Dershowitz has incited controversy by advocating the issuing of warrants for the torture of suspected terrorists. He has said that in "ticking bomb" cases — situations in which "a captured terrorist who knows of an imminent large-scale threat refuses to disclose it" — the use of torture would be justified in order to save many innocent lives. Other controversial positions include Dershowitz's comments expressing his disregard for the human rights claims of Palestinian refugees, and Dershowitz's accusations that faculty members at Columbia University encourage terrorism.

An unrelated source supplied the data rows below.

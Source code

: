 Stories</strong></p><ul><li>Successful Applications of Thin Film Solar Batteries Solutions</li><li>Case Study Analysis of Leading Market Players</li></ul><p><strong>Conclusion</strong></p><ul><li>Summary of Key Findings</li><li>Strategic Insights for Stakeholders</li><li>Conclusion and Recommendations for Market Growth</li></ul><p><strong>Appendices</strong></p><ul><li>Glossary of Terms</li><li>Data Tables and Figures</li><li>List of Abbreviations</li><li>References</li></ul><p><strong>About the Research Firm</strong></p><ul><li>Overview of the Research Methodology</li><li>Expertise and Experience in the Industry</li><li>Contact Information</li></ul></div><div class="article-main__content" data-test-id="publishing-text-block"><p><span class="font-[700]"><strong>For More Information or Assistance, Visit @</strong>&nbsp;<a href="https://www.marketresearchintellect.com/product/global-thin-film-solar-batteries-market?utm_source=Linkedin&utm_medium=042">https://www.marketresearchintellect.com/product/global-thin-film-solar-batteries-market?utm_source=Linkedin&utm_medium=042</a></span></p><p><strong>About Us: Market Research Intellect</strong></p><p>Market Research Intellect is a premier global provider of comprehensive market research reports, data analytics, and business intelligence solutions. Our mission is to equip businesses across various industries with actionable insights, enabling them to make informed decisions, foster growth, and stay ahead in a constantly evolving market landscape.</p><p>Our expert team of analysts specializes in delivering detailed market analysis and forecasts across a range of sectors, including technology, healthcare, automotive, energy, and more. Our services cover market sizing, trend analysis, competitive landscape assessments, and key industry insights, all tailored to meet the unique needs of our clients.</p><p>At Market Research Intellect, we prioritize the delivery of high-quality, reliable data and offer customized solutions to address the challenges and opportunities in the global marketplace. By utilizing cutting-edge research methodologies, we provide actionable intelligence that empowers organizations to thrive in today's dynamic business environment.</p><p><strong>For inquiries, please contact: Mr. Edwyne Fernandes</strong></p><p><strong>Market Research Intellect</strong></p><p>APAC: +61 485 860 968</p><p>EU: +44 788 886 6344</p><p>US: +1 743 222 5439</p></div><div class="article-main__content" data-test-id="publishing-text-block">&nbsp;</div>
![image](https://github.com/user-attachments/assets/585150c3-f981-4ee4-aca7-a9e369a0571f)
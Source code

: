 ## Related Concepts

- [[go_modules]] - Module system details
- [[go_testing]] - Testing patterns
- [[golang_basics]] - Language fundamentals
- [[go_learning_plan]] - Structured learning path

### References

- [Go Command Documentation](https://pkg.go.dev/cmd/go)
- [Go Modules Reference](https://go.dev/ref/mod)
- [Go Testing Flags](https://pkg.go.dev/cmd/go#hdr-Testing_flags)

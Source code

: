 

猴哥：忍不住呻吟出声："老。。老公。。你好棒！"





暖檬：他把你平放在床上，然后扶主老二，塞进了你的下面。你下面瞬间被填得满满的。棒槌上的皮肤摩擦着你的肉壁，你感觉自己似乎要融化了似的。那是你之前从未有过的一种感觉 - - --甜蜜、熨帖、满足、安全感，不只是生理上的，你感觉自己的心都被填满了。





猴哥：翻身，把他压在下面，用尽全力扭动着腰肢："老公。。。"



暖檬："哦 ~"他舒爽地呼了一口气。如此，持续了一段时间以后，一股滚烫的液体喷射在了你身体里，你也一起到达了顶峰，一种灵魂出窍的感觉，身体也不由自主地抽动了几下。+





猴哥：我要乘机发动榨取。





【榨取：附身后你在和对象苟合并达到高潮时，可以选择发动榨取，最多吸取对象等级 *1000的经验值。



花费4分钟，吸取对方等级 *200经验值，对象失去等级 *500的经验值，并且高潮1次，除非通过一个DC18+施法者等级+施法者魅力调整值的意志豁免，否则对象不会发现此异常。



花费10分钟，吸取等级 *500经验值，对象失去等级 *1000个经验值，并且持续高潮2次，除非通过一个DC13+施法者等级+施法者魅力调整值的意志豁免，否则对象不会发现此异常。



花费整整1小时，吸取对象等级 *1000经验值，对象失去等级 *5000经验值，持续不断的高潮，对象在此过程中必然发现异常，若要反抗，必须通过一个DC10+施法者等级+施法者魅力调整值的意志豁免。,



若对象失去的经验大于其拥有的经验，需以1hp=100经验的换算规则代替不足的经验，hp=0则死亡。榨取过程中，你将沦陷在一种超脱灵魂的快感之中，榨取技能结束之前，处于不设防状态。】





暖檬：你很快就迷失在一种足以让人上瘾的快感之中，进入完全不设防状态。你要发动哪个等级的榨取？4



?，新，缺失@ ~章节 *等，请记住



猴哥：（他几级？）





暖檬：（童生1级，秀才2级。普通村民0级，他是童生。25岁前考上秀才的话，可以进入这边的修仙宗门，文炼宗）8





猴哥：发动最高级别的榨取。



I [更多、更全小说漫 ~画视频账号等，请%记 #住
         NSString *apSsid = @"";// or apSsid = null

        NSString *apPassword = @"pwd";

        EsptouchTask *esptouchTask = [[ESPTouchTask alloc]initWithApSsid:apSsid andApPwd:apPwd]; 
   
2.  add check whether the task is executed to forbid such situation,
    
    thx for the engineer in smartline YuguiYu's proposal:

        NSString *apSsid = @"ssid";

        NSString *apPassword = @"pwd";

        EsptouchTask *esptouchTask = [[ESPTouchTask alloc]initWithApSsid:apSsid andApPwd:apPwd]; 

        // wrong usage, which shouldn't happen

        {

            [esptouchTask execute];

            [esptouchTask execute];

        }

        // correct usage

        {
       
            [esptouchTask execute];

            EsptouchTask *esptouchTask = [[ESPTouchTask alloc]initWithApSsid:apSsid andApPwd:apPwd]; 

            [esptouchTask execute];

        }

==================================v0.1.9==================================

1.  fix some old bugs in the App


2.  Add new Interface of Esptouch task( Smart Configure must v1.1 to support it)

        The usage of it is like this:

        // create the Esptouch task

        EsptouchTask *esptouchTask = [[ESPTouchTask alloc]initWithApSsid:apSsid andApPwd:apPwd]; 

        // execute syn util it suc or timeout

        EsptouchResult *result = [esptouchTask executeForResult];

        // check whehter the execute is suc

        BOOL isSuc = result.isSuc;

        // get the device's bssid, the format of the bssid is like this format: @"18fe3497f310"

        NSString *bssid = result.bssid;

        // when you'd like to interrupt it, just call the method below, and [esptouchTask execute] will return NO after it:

In the early 2000s Dershowitz was asked to leave The Last Word radio show on Ireland's Today FM when during a live phone in-link he began verbally abusing journalist Robert Fisk and interrupting attempts by Fisk to speak. The presenter of the show, Eamon Dunphy, previously a fan of Dershowitz, pronounced himself "perplexed" by what he said were Dershowitz's attempts to silence someone he disagreed with. Radio listeners, many of them critics of Fisk, rang the show to complain about Dershowitz's behaviour, accusing him of "bullying" and "bigotry."

In September 2003, shortly after the publication of Dershowitz's The Case for Israel, Norman Finkelstein accused its author of plagiarism, noting that dozens of quotations in that book resembled, without attribution, passages quoted by Joan Peters in her From Time Immemorial — itself a work that Finkelstein and others had criticized, harshly, for poor scholarship. See Dershowitz-Finkelstein affair for more information.

Dershowitz has recently written about Saddam Hussein's upcoming trial.

Bibliography

  • 2004: Rights From Wrongs: A Secular Theory of the Origins of Rights
  • 2004: America on Trial: inside the legal battles that transformed our nation
  • 2003: America Declares Independence
  • 2003: The Case for Israel (ISBN 047146502X)
  • 2002: Shouting Fire: Civil Liberties in a Turbulent Age
  • 2002: Why Terrorism Works: Understanding the threat, responding to the challenge
  • 2001: Supreme Injustice: How the High Court Hijacked Election 2000
  • 2001: Letters to a Young Lawyer
  • 2000: The Genesis of Justice: ten stories of biblical injustice that led to the Ten Commandments and modern law
  • 1999: Just Revenge (fiction)
  • 1998: Sexual McCarthyism: Clinton, Starr, and the emerging constitutional crisis
  • 1997: The Vanishing American Jew: in search of Jewish identity for the next century
  • 1996: Reasonable Doubts: The Criminal Justice System and the O.J. Simpson Case (ISBN 0684830213)
  • 1994: The Abuse Excuse: and other cop-outs, sob stories, and evasions of responsibility
  • 1994: The Advocate's Devil (fiction)
  • 1992: Contrary to Popular Opinion
  • 1991: Chutzpah
  • 1988: Taking Liberties: a decade of hard cases, bad laws, and bum raps
  • 1985: Reversal of Fortune: Inside the von Bülow Case
  • 1982: The Best Defense
  • 1973: In Defense of Shahak, Boston Globe

Quote

  • Alan Dershowitz: "Foolish liberals who are trying to read the Second Amendment out of the Constitution by claiming it's not an individual right [are] courting disaster by encouraging others to use the same means to eliminate portions of the Constitution they don't like." - Dan Gifford in a 1995 Tennessee Law Review article, "The Conceptual Foundations of Angloamerican Jurisprudence in Religion and Reason", attributes the origins of this quote to a 1994 phone interview.